MA09-hRPE, RPE cells derived from embryonic stem cells, have been transplanted to treat patients with dry AMD and Stargardt disease. Two clinical trials (NCT01344993 and NTC01674829) are currently underway to evaluate the safety and tolerability of subretinal transplantation of the human embryonic stem cell MA09-hRPE in eyes with GA secondary to AMD and Stargradt disease.

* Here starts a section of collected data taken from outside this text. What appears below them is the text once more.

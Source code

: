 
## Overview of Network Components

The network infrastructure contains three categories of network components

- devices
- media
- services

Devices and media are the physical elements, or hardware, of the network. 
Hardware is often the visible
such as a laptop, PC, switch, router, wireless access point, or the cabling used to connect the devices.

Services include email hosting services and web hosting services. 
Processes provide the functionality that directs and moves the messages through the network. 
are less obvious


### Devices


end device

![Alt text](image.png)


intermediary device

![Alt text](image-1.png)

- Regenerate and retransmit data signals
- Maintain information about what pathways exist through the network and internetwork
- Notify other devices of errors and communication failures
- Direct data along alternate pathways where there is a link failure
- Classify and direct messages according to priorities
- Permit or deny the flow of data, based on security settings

A phase I/II study of subretinal transplantation of human central nervous system (HuCNS-SC) stem cells (NCT01632527) in eyes with GA is currently underway and designed to evaluate the safety and efficacy of this treatment. The trial consists of two cohorts. Cohort I will include four subjects who will undergo transplant with 200,000 cells followed by four subjects who will undergo transplant with 1 million cells. Cohort II will include eight subjects who will undergo transplant with 1 million cells. See Table 6.

Table 6 Cell therapies

Summary

Several drugs are under investigation for the treatment of dry AMD. Antioxidants, neuroprotectors, complement inhibitors, vascular enhancers, visual cycle modulators and stem cells are some of the promising strategies that have been tried or are in clinical trials. To date, only the AREDS2 has convincingly demonstrated a benefit in slowing the progression of dry AMD to neovascular AMD, while the complement inhibitor lampalizumab has shown some preliminary evidence that it might slow the growth rate of GA. Results from several ongoing trials should be available in 2014.